What you should do
Please report how many lines below contain "ONNX", writing nothing except the number.

Recorded information

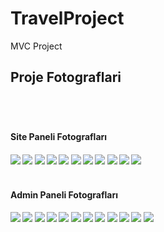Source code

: # TravelProject
MVC Project
<h2>Proje Fotograflari<h2>
  <br>
  <h4>Site Paneli Fotografları<h4>
<img src="https://github.com/busranurbaydur/TravelProject/blob/master/TravelProject/ProjectFiles/Anasayfa.png"/>
<img src="https://github.com/busranurbaydur/TravelProject/blob/master/TravelProject/ProjectFiles/Anasayfa2.png"/>
<img src="https://github.com/busranurbaydur/TravelProject/blob/master/TravelProject/ProjectFiles/Anasayfa3.png"/>
<img src="https://github.com/busranurbaydur/TravelProject/blob/master/TravelProject/ProjectFiles/BlogumSayfasi.png"/>
<img src="https://github.com/busranurbaydur/TravelProject/blob/master/TravelProject/ProjectFiles/GeziRehberiAlani.png"/>
<img src="https://github.com/busranurbaydur/TravelProject/blob/master/TravelProject/ProjectFiles/Hakkimizda.png"/>
<img src="https://github.com/busranurbaydur/TravelProject/blob/master/TravelProject/ProjectFiles/Iletisim.png"/>
<img src="https://github.com/busranurbaydur/TravelProject/blob/master/TravelProject/ProjectFiles/Muzeler.png"/>
<img src="https://github.com/busranurbaydur/TravelProject/blob/master/TravelProject/ProjectFiles/Muzeler.png"/>
<img src="https://github.com/busranurbaydur/TravelProject/blob/master/TravelProject/ProjectFiles/Oteller.png"/>
<img src="https://github.com/busranurbaydur/TravelProject/blob/master/TravelProject/ProjectFiles/Restoranlar.png"/>
    <br/>
    <br/>
    <h4>Admin Paneli Fotografları<h4>
<img src="https://github.com/busranurbaydur/TravelProject/blob/master/TravelProject/ProjectFiles/AdminPaneliBlogListesi.png"/>
<img src="https://github.com/busranurbaydur/TravelProject/blob/master/TravelProject/ProjectFiles/AdminSayfasiBlogEkle.png"/>
<img src="https://github.com/busranurbaydur/TravelProject/blob/master/TravelProject/ProjectFiles/AdminSayfasiBlogGuncelle.png"/>
<img src="https://github.com/busranurbaydur/TravelProject/blob/master/TravelProject/ProjectFiles/AdminPaneliMesajListele.png"/>
<img src="https://github.com/busranurbaydur/TravelProject/blob/master/TravelProject/ProjectFiles/AdminPaneliOteller.png"/>
<img src="https://github.com/busranurbaydur/TravelProject/blob/master/TravelProject/ProjectFiles/AdminPaneliOtelEkle.png"/>
<img src="https://github.com/busranurbaydur/TravelProject/blob/master/TravelProject/ProjectFiles/AdminPaneliOtelguncelle.png"/>
<img src="https://github.com/busranurbaydur/TravelProject/blob/master/TravelProject/ProjectFiles/AdminPaneliRestoranlar.png"/>
<img src="https://github.com/busranurbaydur/TravelProject/blob/master/TravelProject/ProjectFiles/AdminPaneliMuzeler.png"/>
<img src="https://github.com/busranurbaydur/TravelProject/blob/master/TravelProject/ProjectFiles/AdminPaneliYorumListesi.png"/>
<img src="https://github.com/busranurbaydur/TravelProject/blob/master/TravelProject/ProjectFiles/AdminPaneliYorumDuzenle.png"/>
<img src="https://github.com/busranurbaydur/TravelProject/blob/master/TravelProject/ProjectFiles/AdminPaneliakkimizda.png"/>
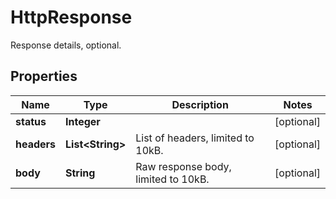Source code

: 

# HttpResponse

Response details, optional.

## Properties

| Name | Type | Description | Notes |
|------------ | ------------- | ------------- | -------------|
|**status** | **Integer** |  |  [optional] |
|**headers** | **List&lt;String&gt;** | List of headers, limited to 10kB. |  [optional] |
|**body** | **String** | Raw response body, limited to 10kB. |  [optional] |




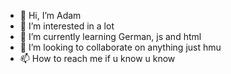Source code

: - 👋 Hi, I’m Adam 
- 👀 I’m interested in a lot
- 🌱 I’m currently learning German, js and html
- 💞️ I’m looking to collaborate on anything just hmu
- 📫 How to reach me  if u know u know 


<!---
Adam-011/Adam-011 is a ✨ special ✨ repository because its `README.md` (this file) appears on your GitHub profile.
You can click the Preview link to take a look at your changes.
--->
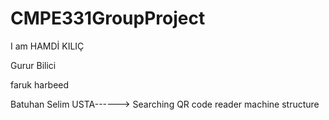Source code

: # CMPE331GroupProject

I am HAMDİ KILIÇ

Gurur Bilici

faruk harbeed

Batuhan Selim USTA------> Searching QR code reader machine structure
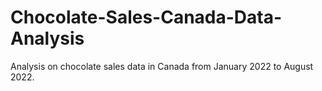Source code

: # Chocolate-Sales-Canada-Data-Analysis
Analysis on chocolate sales data in Canada from January 2022 to August 2022.
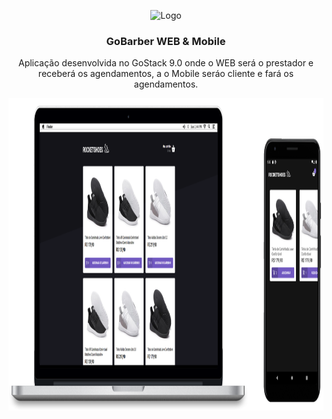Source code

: <p align="center">
  <img src="./.github/download.svg" alt="Logo" height="60">
  <h3 align="center">GoBarber WEB & Mobile</h3>
  <p align="center">
  Aplicação desenvolvida no GoStack 9.0 onde o WEB será o prestador e receberá os agendamentos, a o Mobile seráo cliente e fará os agendamentos.
  </p>
  <a align="center" href="https://github.com/gmass0n/gobarber">
    <img src="./.github/web-mobile.png" alt="Main" height="500">
  </a>
</p>
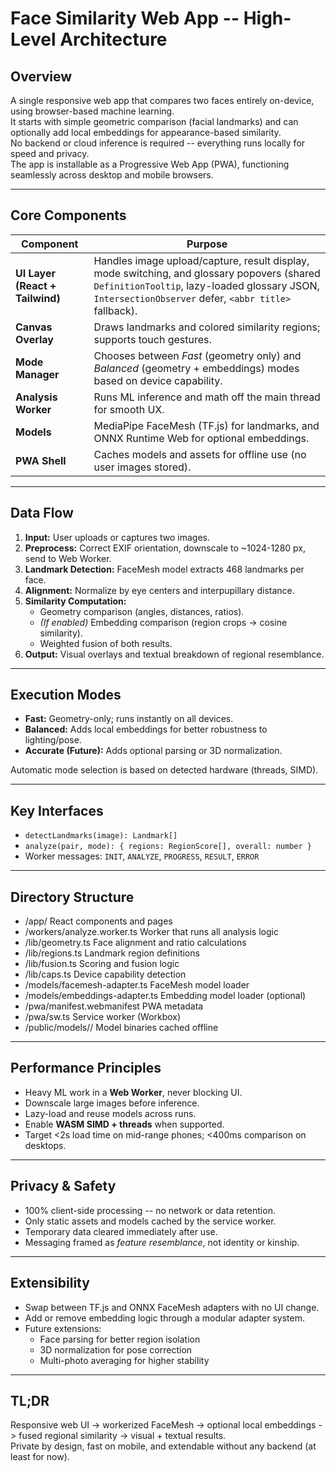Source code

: ﻿# Face Similarity Web App -- High-Level Architecture

## Overview
A single responsive web app that compares two faces entirely on-device, using browser-based machine learning.  
It starts with simple geometric comparison (facial landmarks) and can optionally add local embeddings for appearance-based similarity.  
No backend or cloud inference is required -- everything runs locally for speed and privacy.  
The app is installable as a Progressive Web App (PWA), functioning seamlessly across desktop and mobile browsers.

---

## Core Components
| Component | Purpose |
|------------|----------|
| **UI Layer (React + Tailwind)** | Handles image upload/capture, result display, mode switching, and glossary popovers (shared `DefinitionTooltip`, lazy-loaded glossary JSON, `IntersectionObserver` defer, `<abbr title>` fallback). |
| **Canvas Overlay** | Draws landmarks and colored similarity regions; supports touch gestures. |
| **Mode Manager** | Chooses between *Fast* (geometry only) and *Balanced* (geometry + embeddings) modes based on device capability. |
| **Analysis Worker** | Runs ML inference and math off the main thread for smooth UX. |
| **Models** | MediaPipe FaceMesh (TF.js) for landmarks, and ONNX Runtime Web for optional embeddings. |
| **PWA Shell** | Caches models and assets for offline use (no user images stored). |

---

## Data Flow
1. **Input:** User uploads or captures two images.  
2. **Preprocess:** Correct EXIF orientation, downscale to ~1024-1280 px, send to Web Worker.  
3. **Landmark Detection:** FaceMesh model extracts 468 landmarks per face.  
4. **Alignment:** Normalize by eye centers and interpupillary distance.  
5. **Similarity Computation:**  
   - Geometry comparison (angles, distances, ratios).  
   - *(If enabled)* Embedding comparison (region crops -> cosine similarity).  
   - Weighted fusion of both results.  
6. **Output:** Visual overlays and textual breakdown of regional resemblance.

---

## Execution Modes
- **Fast:** Geometry-only; runs instantly on all devices.  
- **Balanced:** Adds local embeddings for better robustness to lighting/pose.  
- **Accurate (Future):** Adds optional parsing or 3D normalization.  

Automatic mode selection is based on detected hardware (threads, SIMD).

---

## Key Interfaces
- `detectLandmarks(image): Landmark[]`  
- `analyze(pair, mode): { regions: RegionScore[], overall: number }`  
- Worker messages: `INIT`, `ANALYZE`, `PROGRESS`, `RESULT`, `ERROR`

---

## Directory Structure
- /app/ React components and pages
- /workers/analyze.worker.ts Worker that runs all analysis logic
- /lib/geometry.ts Face alignment and ratio calculations
- /lib/regions.ts Landmark region definitions
- /lib/fusion.ts Scoring and fusion logic
- /lib/caps.ts Device capability detection
- /models/facemesh-adapter.ts FaceMesh model loader
- /models/embeddings-adapter.ts Embedding model loader (optional)
- /pwa/manifest.webmanifest PWA metadata
- /pwa/sw.ts Service worker (Workbox)
- /public/models/<version>/ Model binaries cached offline

---

## Performance Principles
- Heavy ML work in a **Web Worker**, never blocking UI.  
- Downscale large images before inference.  
- Lazy-load and reuse models across runs.  
- Enable **WASM SIMD + threads** when supported.  
- Target <2s load time on mid-range phones; <400ms comparison on desktops.

---

## Privacy & Safety
- 100% client-side processing -- no network or data retention.  
- Only static assets and models cached by the service worker.  
- Temporary data cleared immediately after use.  
- Messaging framed as *feature resemblance*, not identity or kinship.

---

## Extensibility
- Swap between TF.js and ONNX FaceMesh adapters with no UI change.  
- Add or remove embedding logic through a modular adapter system.  
- Future extensions:
  - Face parsing for better region isolation  
  - 3D normalization for pose correction  
  - Multi-photo averaging for higher stability  

---

## TL;DR
Responsive web UI -> workerized FaceMesh -> optional local embeddings -> fused regional similarity -> visual + textual results.  
Private by design, fast on mobile, and extendable without any backend (at least for now).
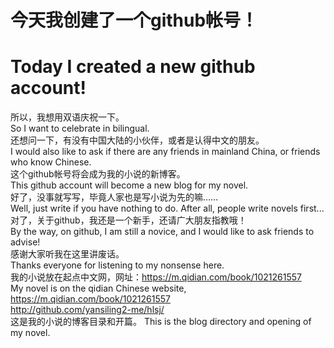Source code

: # 今天我创建了一个github帐号！<br>
# Today I created a new github account!<br>
所以，我想用双语庆祝一下。<br>
So I want to celebrate in bilingual.<br>
还想问一下，有没有中国大陆的小伙伴，或者是认得中文的朋友。<br>
I would also like to ask if there are any friends in mainland China, or friends who know Chinese.<br>
这个github帐号将会成为我的小说的新博客。<br>
This github account will become a new blog for my novel.<br>
好了，没事就写写，毕竟人家也是写小说为先的嘛……<br>
Well, just write if you have nothing to do. After all, people write novels first...<br>
对了，关于github，我还是一个新手，还请广大朋友指教哦！<br>
By the way, on github, I am still a novice, and I would like to ask friends to advise!<br>
感谢大家听我在这里讲废话。<br>
Thanks everyone for listening to my nonsense here.<br>
我的小说放在起点中文网，网址：https://m.qidian.com/book/1021261557<br>
My novel is on the qidian Chinese website, https://m.qidian.com/book/1021261557<br>
http://github.com/yansiling2-me/hlsj/<br>
这是我的小说的博客目录和开篇。
This is the blog directory and opening of my novel.
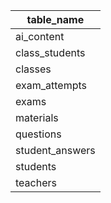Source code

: | table_name      |
| --------------- |
| ai_content      |
| class_students  |
| classes         |
| exam_attempts   |
| exams           |
| materials       |
| questions       |
| student_answers |
| students        |
| teachers        |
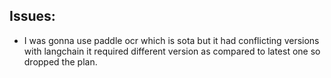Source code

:## Issues:

- I was gonna use paddle ocr which is sota but it had conflicting 
versions with langchain it required different version as compared to latest one so dropped the plan.  

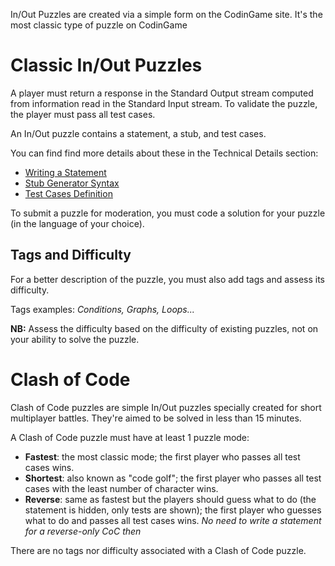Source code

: In/Out Puzzles are created via a simple form on the CodinGame site. It's the most classic type of puzzle on CodinGame

# Classic In/Out Puzzles

A player must return a response in the Standard Output stream computed from information read in the Standard Input stream. To validate the puzzle, the player must pass all test cases.

An In/Out puzzle contains a statement, a stub, and test cases.

You can find find more details about these in the Technical Details section:

- [Writing a Statement](pages/technical/statement.md#puzzle-statement)
- [Stub Generator Syntax](pages/technical/stub.md)
- [Test Cases Definition](pages/technical/testcase.md)

To submit a puzzle for moderation, you must code a solution for your puzzle (in the language of your choice).

## Tags and Difficulty

For a better description of the puzzle, you must also add tags and assess its difficulty.

Tags examples: _Conditions, Graphs, Loops..._

**NB:** Assess the difficulty based on the difficulty of existing puzzles, not on your ability to solve the puzzle.

# Clash of Code <a name="clash"/>

Clash of Code puzzles are simple In/Out puzzles specially created for short multiplayer battles. They're aimed to be solved in less than 15 minutes. 

A Clash of Code puzzle must have at least 1 puzzle mode:

- **Fastest**: the most classic mode; the first player who passes all test cases wins.
- **Shortest**: also known as "code golf"; the first player who passes all test cases with the least number of character wins.
- **Reverse**: same as fastest but the players should guess what to do (the statement is hidden, only tests are shown); the first player who guesses what to do and passes all test cases wins.
_No need to write a statement for a reverse-only CoC then_

There are no tags nor difficulty associated with a Clash of Code puzzle.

Expected answer
2